According to the Energy Information Administration, natural gas accounted for just 19 percent of the nation's electricity generation in 2005. Now that figure is closer to 30 percent. If projections about the decline in nuclear and coal capacity are correct, some industry watchers say natural gas will generate close to half of the nation's electricity in coming years.
That might be an encouraging prospect with prices at historic lows, but given industry efforts to soften the slide in prices — including scaled-back gas production and new storage facilities to prevent supply gluts — shale gale or not, rock-bottom costs for natural gas can't last forever. As of Thursday, natural gas futures were at $4.05 per million BTUs, according to Reuters, up from $1.82 around this time last year.
While that's still competitive with coal, rising natural gas prices could ultimately make it more economical for existing power plants to burn more coal. The EIA actually projects coal-generated electricity generation to pick up over the next two years as gas prices trend upward.
Still, over the longer term, new air pollution regulations that are expected to come from the Environmental Protection Agency will make it increasingly uneconomical to build new coal plants, reducing coal capacity by 20 percent according to some estimates and increasing the nation's reliance on natural gas. That's prompted concerns that the United States might be putting all of its eggs in one basket when it comes to the nation's electric grid, especially since natural gas prices have historically been quite volatile and subject to steep spikes.
"There's a changing balance in [our energy portfolio] with nuclear capacity projected to be cut in half and coal capacity reduced by 20 percent," says Rob Patrylak, a managing director of Black & Veatch. "We're going to be very dependent on natural gas and any price swings are going to be very significant."
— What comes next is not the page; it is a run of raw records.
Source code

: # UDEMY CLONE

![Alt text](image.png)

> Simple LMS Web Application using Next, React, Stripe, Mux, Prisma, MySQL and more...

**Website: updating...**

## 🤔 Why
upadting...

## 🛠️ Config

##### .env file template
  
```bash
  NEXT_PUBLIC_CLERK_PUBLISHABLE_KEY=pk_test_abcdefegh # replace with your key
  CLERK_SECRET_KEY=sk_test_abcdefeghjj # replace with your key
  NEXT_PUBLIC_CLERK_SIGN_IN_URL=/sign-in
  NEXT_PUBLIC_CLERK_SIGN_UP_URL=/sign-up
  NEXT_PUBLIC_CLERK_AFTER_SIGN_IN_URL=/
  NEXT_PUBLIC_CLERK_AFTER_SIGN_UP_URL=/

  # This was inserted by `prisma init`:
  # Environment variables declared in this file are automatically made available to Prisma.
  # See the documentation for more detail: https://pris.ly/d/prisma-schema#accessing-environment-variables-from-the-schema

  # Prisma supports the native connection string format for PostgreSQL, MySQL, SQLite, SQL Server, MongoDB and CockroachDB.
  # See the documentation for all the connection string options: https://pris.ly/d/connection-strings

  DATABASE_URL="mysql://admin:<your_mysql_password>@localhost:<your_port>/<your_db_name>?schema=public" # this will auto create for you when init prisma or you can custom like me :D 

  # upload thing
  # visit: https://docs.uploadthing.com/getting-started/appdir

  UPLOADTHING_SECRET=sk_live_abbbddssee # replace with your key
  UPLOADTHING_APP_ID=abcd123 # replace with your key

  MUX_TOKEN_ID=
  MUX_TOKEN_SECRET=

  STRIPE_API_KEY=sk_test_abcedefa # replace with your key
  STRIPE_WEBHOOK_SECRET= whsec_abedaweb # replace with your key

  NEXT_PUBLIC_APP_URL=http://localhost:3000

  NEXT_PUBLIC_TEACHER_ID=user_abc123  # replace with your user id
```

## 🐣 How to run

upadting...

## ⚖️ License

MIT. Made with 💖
Recent debate swirling around exporting natural gas has keyed into the potential for price spikes, with a coalition of manufacturers and industry trade groups lobbying Congress to withhold significant exports. While the current supply picture is encouraging — the EIA projects gas production to increase over the next three years — the combination of proposed exports and increased domestic demand could result in "significant price increases," says Dave Schryver, executive vice president at the American Public Gas Association.